Peretasan itu ditemukan oleh Badan Keamanan Nasional AS (NSA), mendorong kepala badan itu terbang ke Tokyo untuk memberi pengarahan kepada menteri pertahanan Jepang, yang meminta para pejabat AS untuk memperingatkan perdana menteri itu sendiri, kata laporan surat kabar itu.
Kepala NSA Jenderal Paul Nakasone, dan wakil penasihat keamanan nasional Gedung Putih saat itu, Matthew Pottinger, adalah bagian dari delegasi tersebut. "Itu buruk - sangat buruk," kata seorang mantan pejabat militer AS yang diberi pengarahan tentang acara tersebut kepada surat kabar tersebut.

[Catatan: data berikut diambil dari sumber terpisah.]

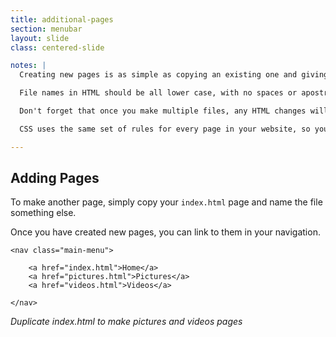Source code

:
 ```yaml
---
title: additional-pages
section: menubar
layout: slide
class: centered-slide

notes: |
  Creating new pages is as simple as copying an existing one and giving it a new file name.

  File names in HTML should be all lower case, with no spaces or apostrophes or any other special characters. Small letters and numbers only!

  Don't forget that once you make multiple files, any HTML changes will have to be copied to every file.

  CSS uses the same set of rules for every page in your website, so you only need to write the CSS once, even though every page has its own HTML code.

---
```


## Adding Pages

To make another page, simply copy your `index.html` page and name the file something else.

Once you have created new pages, you can link to them in your navigation.

    <nav class="main-menu">

        <a href="index.html">Home</a>
        <a href="pictures.html">Pictures</a>
        <a href="videos.html">Videos</a>

    </nav>

_Duplicate index.html to make pictures and videos pages_
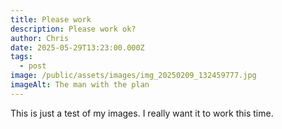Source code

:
 ```yaml
---
title: Please work
description: Please work ok?
author: Chris
date: 2025-05-29T13:23:00.000Z
tags:
  - post
image: /public/assets/images/img_20250209_132459777.jpg
imageAlt: The man with the plan
---
```

This is just a test of my images. I really want it to work this time.
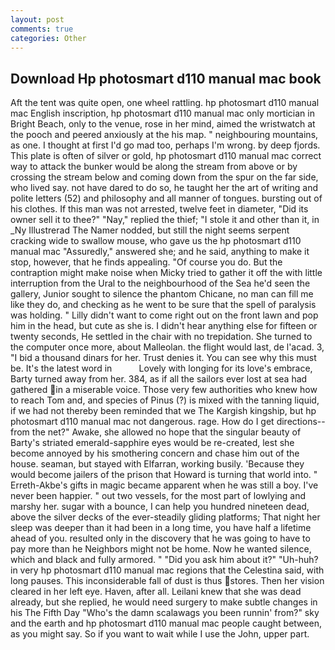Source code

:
 ```yaml
---
layout: post
comments: true
categories: Other
---
```


## Download Hp photosmart d110 manual mac book

Aft the tent was quite open, one wheel rattling. hp photosmart d110 manual mac English inscription, hp photosmart d110 manual mac only mortician in Bright Beach, only to the venue, rose in her mind, aimed the wristwatch at the pooch and peered anxiously at the his map. " neighbouring mountains, as one. I thought at first I'd go mad too, perhaps I'm wrong. by deep fjords. This plate is often of silver or gold, hp photosmart d110 manual mac correct way to attack the bunker would be along the stream from above or by crossing the stream below and coming down from the spur on the far side, who lived say. not have dared to do so, he taught her the art of writing and polite letters (52) and philosophy and all manner of tongues. bursting out of his clothes. If this man was not arrested, twelve feet in diameter, "Did its owner sell it to thee?" "Nay," replied the thief; "I stole it and other than it, in _Ny Illustrerad The Namer nodded, but still the night seems serpent cracking wide to swallow mouse, who gave us the hp photosmart d110 manual mac "Assuredly," answered she; and he said, anything to make it stop, however, that he finds appealing. "Of course you do. But the contraption might make noise when Micky tried to gather it off the with little interruption from the Ural to the neighbourhood of the Sea he'd seen the gallery, Junior sought to silence the phantom Chicane, no man can fill me like they do, and checking as he went to be sure that the spell of paralysis was holding. " Lilly didn't want to come right out on the front lawn and pop him in the head, but cute as she is. I didn't hear anything else for fifteen or twenty seconds, He settled in the chair with no trepidation. She turned to the computer once more, about Malleolan. the flight would last, de l'acad. 3, "I bid a thousand dinars for her. Trust denies it. You can see why this must be. It's the latest word in           Lovely with longing for its love's embrace, Barty turned away from her. 384, as if all the sailors ever lost at sea had gathered in a miserable voice. Those very few authorities who knew how to reach Tom and, and species of Pinus (?) is mixed with the tanning liquid, if we had not thereby been reminded that we The Kargish kingship, but hp photosmart d110 manual mac not dangerous. rage. How do I get directions--from the net?" Awake, she allowed no hope that the singular beauty of Barty's striated emerald-sapphire eyes would be re-created, lest she become annoyed by his smothering concern and chase him out of the house. seaman, but stayed with Elfarran, working busily. 'Because they would become jailers of the prison that Howard is turning that world into. " Erreth-Akbe's gifts in magic became apparent when he was still a boy. I've never been happier. " out two vessels, for the most part of lowlying and marshy her. sugar with a bounce, I can help you hundred nineteen dead, above the silver decks of the ever-steadily gliding platforms; That night her sleep was deeper than it had been in a long time, you have half a lifetime ahead of you. resulted only in the discovery that he was going to have to pay more than he Neighbors might not be home. Now he wanted silence, which and black and fully armored. " "Did you ask him about it?" "Uh-huh? in very hp photosmart d110 manual mac regions that the Celestina said, with long pauses. This inconsiderable fall of dust is thus stores. Then her vision cleared in her left eye. Haven, after all. Leilani knew that she was dead already, but she replied, he would need surgery to make subtle changes in his The Fifth Day "Who's the damn scalawags you been runnin' from?" sky and the earth and hp photosmart d110 manual mac people caught between, as you might say. So if you want to wait while I use the John, upper part.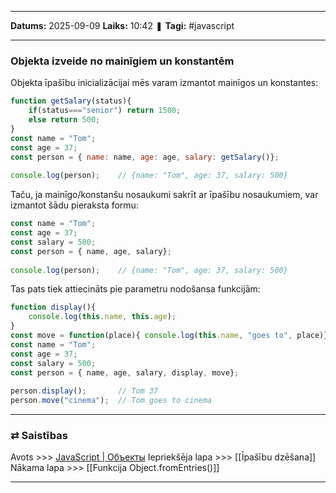 ___

**Datums:** 2025-09-09
**Laiks:** 10:42
❚ **Tagi:** #javascript 

---
### Objekta izveide no mainīgiem un konstantēm

Objekta īpašību inicializācijai mēs varam izmantot mainīgos un konstantes:

```js
function getSalary(status){
    if(status==="senior") return 1500;
    else return 500;
}
const name = "Tom";
const age = 37;
const person = { name: name, age: age, salary: getSalary()};
 
console.log(person);    // {name: "Tom", age: 37, salary: 500}
```

Taču, ja mainīgo/konstanšu nosaukumi sakrīt ar īpašību nosaukumiem, var izmantot šādu pieraksta formu:

```js
const name = "Tom";
const age = 37;
const salary = 500;
const person = { name, age, salary};
 
console.log(person);    // {name: "Tom", age: 37, salary: 500}
```

Tas pats tiek attiecināts pie parametru nodošansa funkcijām:

```js
function display(){ 
    console.log(this.name, this.age);
}
const move = function(place){ console.log(this.name, "goes to", place)};
const name = "Tom";
const age = 37;
const salary = 500;
const person = { name, age, salary, display, move};
 
person.display();       // Tom 37
person.move("cinema");  // Tom goes to cinema
```

---
### ⇄ Saistības

Avots >>> [JavaScript \| Объекты](https://metanit.com/web/javascript/4.1.php)
Iepriekšēja lapa >>> [[Īpašību dzēšana]]
Nākama lapa >>> [[Funkcija Object.fromEntries()]]

---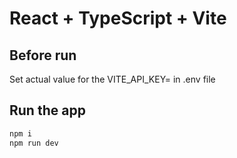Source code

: # React + TypeScript + Vite

## Before run

Set actual value for the VITE_API_KEY= in .env file

## Run the app

```sh
npm i
npm run dev
```
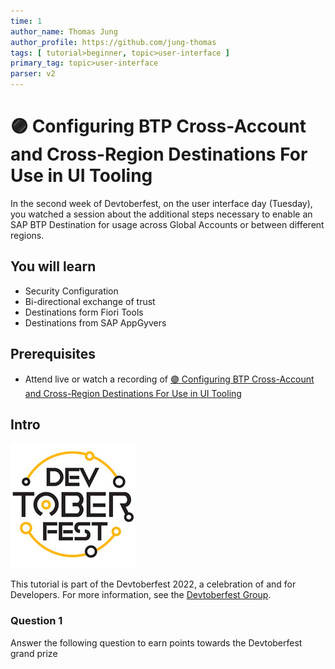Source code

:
 ```yaml
---
time: 1
author_name: Thomas Jung
author_profile: https://github.com/jung-thomas
tags: [ tutorial>beginner, topic>user-interface ]
primary_tag: topic>user-interface
parser: v2
---
```


# 🟣 Configuring BTP Cross-Account and Cross-Region Destinations For Use in UI Tooling

<!-- description --> In the second week of Devtoberfest, on the user interface day (Tuesday), you watched a session about the additional steps necessary to enable an SAP BTP Destination for usage across Global Accounts or between different regions.

## You will learn

- Security Configuration
- Bi-directional exchange of trust
- Destinations form Fiori Tools
- Destinations from SAP AppGyvers

## Prerequisites

- Attend live or watch a recording of [🟣 Configuring BTP Cross-Account and Cross-Region Destinations For Use in UI Tooling](https://groups.community.sap.com/t5/devtoberfest/configuring-btp-cross-account-and-cross-region-destinations-for/ec-p/9410#M54)
  
## Intro

![Devtoberfest](Devtoberfest.jpg)

This tutorial is part of the Devtoberfest 2022, a celebration of and for Developers. For more information, see the [Devtoberfest Group](https://groups.community.sap.com/t5/devtoberfest/gh-p/Devtoberfest).

### Question 1

Answer the following question to earn points towards the Devtoberfest grand prize
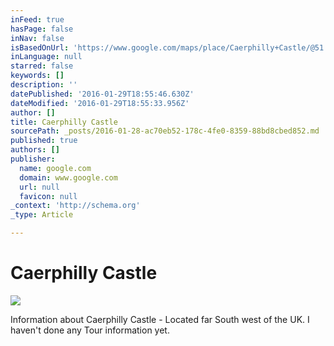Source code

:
 ```yaml
---
inFeed: true
hasPage: false
inNav: false
isBasedOnUrl: 'https://www.google.com/maps/place/Caerphilly+Castle/@51.576459,-3.2231887,16z/data=!4m2!3m1!1s0x486e194782afe35d:0xce745b13000b5cbf'
inLanguage: null
starred: false
keywords: []
description: ''
datePublished: '2016-01-29T18:55:46.630Z'
dateModified: '2016-01-29T18:55:33.956Z'
author: []
title: Caerphilly Castle
sourcePath: _posts/2016-01-28-ac70eb52-178c-4fe0-8359-88bd8cbed852.md
published: true
authors: []
publisher:
  name: google.com
  domain: www.google.com
  url: null
  favicon: null
_context: 'http://schema.org'
_type: Article

---
```

# Caerphilly Castle
![](https://lh3.googleusercontent.com/proxy/0e-w3SiLTFvqC9ZuEBFFQjAMvCbj84Gzc1foU5e71jDUxm-o10y0vTR-QL6yPPjTBSyPe_96rsr6XFtNReESeadrXsKiDA=w408-h271)

Information about Caerphilly Castle - Located far South west of the UK. I haven't done any Tour information yet.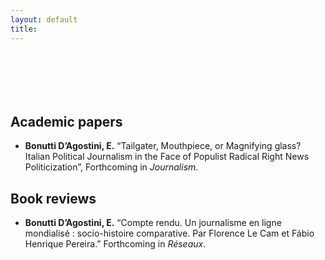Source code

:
 ```yaml
---
layout: default
title: 
---
```


<div style="height: 70px;"></div>

## Academic papers

* **Bonutti D’Agostini, E.** “Tailgater, Mouthpiece, or Magnifying glass? Italian Political Journalism in the Face of Populist Radical Right News Politicization”, Forthcoming in *Journalism*.



## Book reviews

* **Bonutti D’Agostini, E.** “Compte rendu. Un journalisme en ligne mondialisé : socio-histoire comparative. Par Florence Le Cam et Fábio Henrique Pereira.” Forthcoming in *Réseaux*.

<div style="height: 70px;"></div>
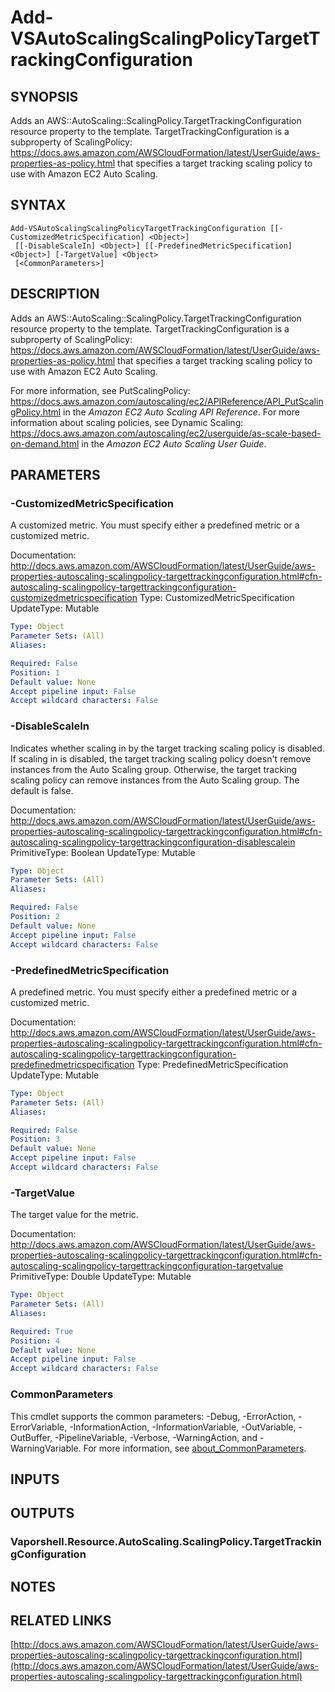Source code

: # Add-VSAutoScalingScalingPolicyTargetTrackingConfiguration

## SYNOPSIS
Adds an AWS::AutoScaling::ScalingPolicy.TargetTrackingConfiguration resource property to the template.
TargetTrackingConfiguration is a subproperty of ScalingPolicy: https://docs.aws.amazon.com/AWSCloudFormation/latest/UserGuide/aws-properties-as-policy.html that specifies a target tracking scaling policy to use with Amazon EC2 Auto Scaling.

## SYNTAX

```
Add-VSAutoScalingScalingPolicyTargetTrackingConfiguration [[-CustomizedMetricSpecification] <Object>]
 [[-DisableScaleIn] <Object>] [[-PredefinedMetricSpecification] <Object>] [-TargetValue] <Object>
 [<CommonParameters>]
```

## DESCRIPTION
Adds an AWS::AutoScaling::ScalingPolicy.TargetTrackingConfiguration resource property to the template.
TargetTrackingConfiguration is a subproperty of ScalingPolicy: https://docs.aws.amazon.com/AWSCloudFormation/latest/UserGuide/aws-properties-as-policy.html that specifies a target tracking scaling policy to use with Amazon EC2 Auto Scaling.

For more information, see PutScalingPolicy: https://docs.aws.amazon.com/autoscaling/ec2/APIReference/API_PutScalingPolicy.html in the *Amazon EC2 Auto Scaling API Reference*.
For more information about scaling policies, see Dynamic Scaling: https://docs.aws.amazon.com/autoscaling/ec2/userguide/as-scale-based-on-demand.html in the *Amazon EC2 Auto Scaling User Guide*.

## PARAMETERS

### -CustomizedMetricSpecification
A customized metric.
You must specify either a predefined metric or a customized metric.

Documentation: http://docs.aws.amazon.com/AWSCloudFormation/latest/UserGuide/aws-properties-autoscaling-scalingpolicy-targettrackingconfiguration.html#cfn-autoscaling-scalingpolicy-targettrackingconfiguration-customizedmetricspecification
Type: CustomizedMetricSpecification
UpdateType: Mutable

```yaml
Type: Object
Parameter Sets: (All)
Aliases:

Required: False
Position: 1
Default value: None
Accept pipeline input: False
Accept wildcard characters: False
```

### -DisableScaleIn
Indicates whether scaling in by the target tracking scaling policy is disabled.
If scaling in is disabled, the target tracking scaling policy doesn't remove instances from the Auto Scaling group.
Otherwise, the target tracking scaling policy can remove instances from the Auto Scaling group.
The default is false.

Documentation: http://docs.aws.amazon.com/AWSCloudFormation/latest/UserGuide/aws-properties-autoscaling-scalingpolicy-targettrackingconfiguration.html#cfn-autoscaling-scalingpolicy-targettrackingconfiguration-disablescalein
PrimitiveType: Boolean
UpdateType: Mutable

```yaml
Type: Object
Parameter Sets: (All)
Aliases:

Required: False
Position: 2
Default value: None
Accept pipeline input: False
Accept wildcard characters: False
```

### -PredefinedMetricSpecification
A predefined metric.
You must specify either a predefined metric or a customized metric.

Documentation: http://docs.aws.amazon.com/AWSCloudFormation/latest/UserGuide/aws-properties-autoscaling-scalingpolicy-targettrackingconfiguration.html#cfn-autoscaling-scalingpolicy-targettrackingconfiguration-predefinedmetricspecification
Type: PredefinedMetricSpecification
UpdateType: Mutable

```yaml
Type: Object
Parameter Sets: (All)
Aliases:

Required: False
Position: 3
Default value: None
Accept pipeline input: False
Accept wildcard characters: False
```

### -TargetValue
The target value for the metric.

Documentation: http://docs.aws.amazon.com/AWSCloudFormation/latest/UserGuide/aws-properties-autoscaling-scalingpolicy-targettrackingconfiguration.html#cfn-autoscaling-scalingpolicy-targettrackingconfiguration-targetvalue
PrimitiveType: Double
UpdateType: Mutable

```yaml
Type: Object
Parameter Sets: (All)
Aliases:

Required: True
Position: 4
Default value: None
Accept pipeline input: False
Accept wildcard characters: False
```

### CommonParameters
This cmdlet supports the common parameters: -Debug, -ErrorAction, -ErrorVariable, -InformationAction, -InformationVariable, -OutVariable, -OutBuffer, -PipelineVariable, -Verbose, -WarningAction, and -WarningVariable. For more information, see [about_CommonParameters](http://go.microsoft.com/fwlink/?LinkID=113216).

## INPUTS

## OUTPUTS

### Vaporshell.Resource.AutoScaling.ScalingPolicy.TargetTrackingConfiguration
## NOTES

## RELATED LINKS

[http://docs.aws.amazon.com/AWSCloudFormation/latest/UserGuide/aws-properties-autoscaling-scalingpolicy-targettrackingconfiguration.html](http://docs.aws.amazon.com/AWSCloudFormation/latest/UserGuide/aws-properties-autoscaling-scalingpolicy-targettrackingconfiguration.html)

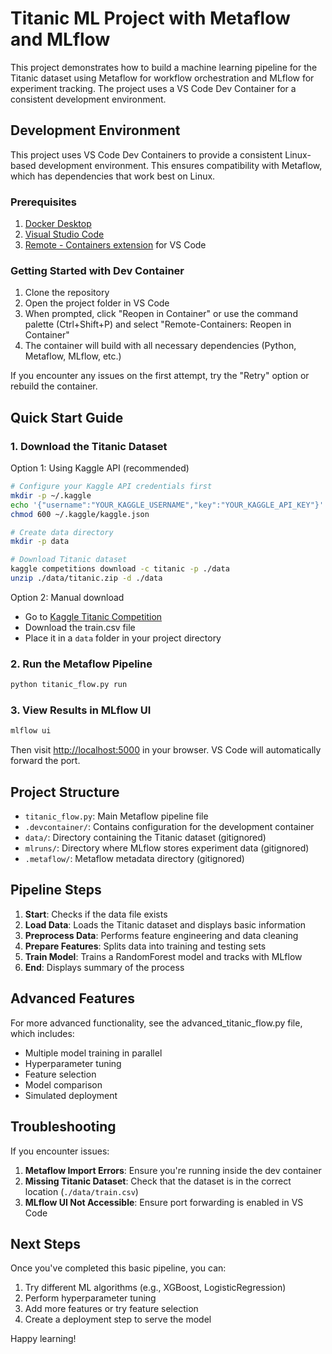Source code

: # Titanic ML Project with Metaflow and MLflow

This project demonstrates how to build a machine learning pipeline for the Titanic dataset using Metaflow for workflow orchestration and MLflow for experiment tracking. The project uses a VS Code Dev Container for a consistent development environment.

## Development Environment

This project uses VS Code Dev Containers to provide a consistent Linux-based development environment. This ensures compatibility with Metaflow, which has dependencies that work best on Linux.

### Prerequisites

1. [Docker Desktop](https://www.docker.com/products/docker-desktop)
2. [Visual Studio Code](https://code.visualstudio.com/)
3. [Remote - Containers extension](https://marketplace.visualstudio.com/items?itemName=ms-vscode-remote.remote-containers) for VS Code

### Getting Started with Dev Container

1. Clone the repository
2. Open the project folder in VS Code
3. When prompted, click "Reopen in Container" or use the command palette (Ctrl+Shift+P) and select "Remote-Containers: Reopen in Container"
4. The container will build with all necessary dependencies (Python, Metaflow, MLflow, etc.)

If you encounter any issues on the first attempt, try the "Retry" option or rebuild the container.

## Quick Start Guide

### 1. Download the Titanic Dataset

Option 1: Using Kaggle API (recommended)
```bash
# Configure your Kaggle API credentials first
mkdir -p ~/.kaggle
echo '{"username":"YOUR_KAGGLE_USERNAME","key":"YOUR_KAGGLE_API_KEY"}' > ~/.kaggle/kaggle.json
chmod 600 ~/.kaggle/kaggle.json

# Create data directory
mkdir -p data

# Download Titanic dataset
kaggle competitions download -c titanic -p ./data
unzip ./data/titanic.zip -d ./data
```

Option 2: Manual download
- Go to [Kaggle Titanic Competition](https://www.kaggle.com/c/titanic/data)
- Download the train.csv file
- Place it in a `data` folder in your project directory

### 2. Run the Metaflow Pipeline

```bash
python titanic_flow.py run
```

### 3. View Results in MLflow UI

```bash
mlflow ui
```
Then visit [http://localhost:5000](http://localhost:5000) in your browser. VS Code will automatically forward the port.

## Project Structure

- `titanic_flow.py`: Main Metaflow pipeline file
- `.devcontainer/`: Contains configuration for the development container
- `data/`: Directory containing the Titanic dataset (gitignored)
- `mlruns/`: Directory where MLflow stores experiment data (gitignored)
- `.metaflow/`: Metaflow metadata directory (gitignored)

## Pipeline Steps

1. **Start**: Checks if the data file exists
2. **Load Data**: Loads the Titanic dataset and displays basic information
3. **Preprocess Data**: Performs feature engineering and data cleaning
4. **Prepare Features**: Splits data into training and testing sets
5. **Train Model**: Trains a RandomForest model and tracks with MLflow
6. **End**: Displays summary of the process

## Advanced Features

For more advanced functionality, see the advanced_titanic_flow.py file, which includes:

- Multiple model training in parallel
- Hyperparameter tuning
- Feature selection
- Model comparison
- Simulated deployment

## Troubleshooting

If you encounter issues:

1. **Metaflow Import Errors**: Ensure you're running inside the dev container
2. **Missing Titanic Dataset**: Check that the dataset is in the correct location (`./data/train.csv`)
3. **MLflow UI Not Accessible**: Ensure port forwarding is enabled in VS Code

## Next Steps

Once you've completed this basic pipeline, you can:

1. Try different ML algorithms (e.g., XGBoost, LogisticRegression)
2. Perform hyperparameter tuning
3. Add more features or try feature selection
4. Create a deployment step to serve the model

Happy learning!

Kepala Sekretaris Kabinet Jepang Hirokazu Matsuno mengatakan kepada wartawan pada hari Selasa bahwa Jepang dan AS selalu menjalin komunikasi yang erat di berbagai tingkatan.
"Karena sifat masalahnya, saya tidak dapat memberikan perincian lebih lanjut tentang komunikasi tersebut, tetapi kami belum mengonfirmasi fakta bahwa informasi keamanan telah bocor karena serangan dunia maya," katanya.
Mr Matsuno juga mengatakan bahwa keamanan dunia maya adalah dasar untuk mempertahankan aliansi Jepang-AS dan bahwa Jepang akan terus bekerja untuk menjaga jaringannya tetap kokoh dan aman.
Secara terpisah, menteri pertahanan Yasukazu Hamada mengatakan: "Kami belum mengonfirmasi bahwa informasi rahasia yang dipegang oleh kementerian pertahanan telah bocor karena serangan siber," kata menteri tersebut.
Tanggapan lambat Jepang untuk meningkatkan jaringan sibernya dapat menghambat pembagian intelijen yang lebih besar antara Pentagon dan Kementerian Pertahanan Jepang, kata surat kabar itu, mengutip para pejabat.
Pelanggaran yang disponsori negara China telah menjadi semakin umum, dengan AS menjadi negara terbaru yang menjadi sasaran para peretas.
Sejak Mei, peretas telah secara diam-diam mengakses akun email di sekitar 25 organisasi, termasuk lembaga pemerintah AS, kata pejabat Microsoft dan AS. China belum mengomentari insiden itu.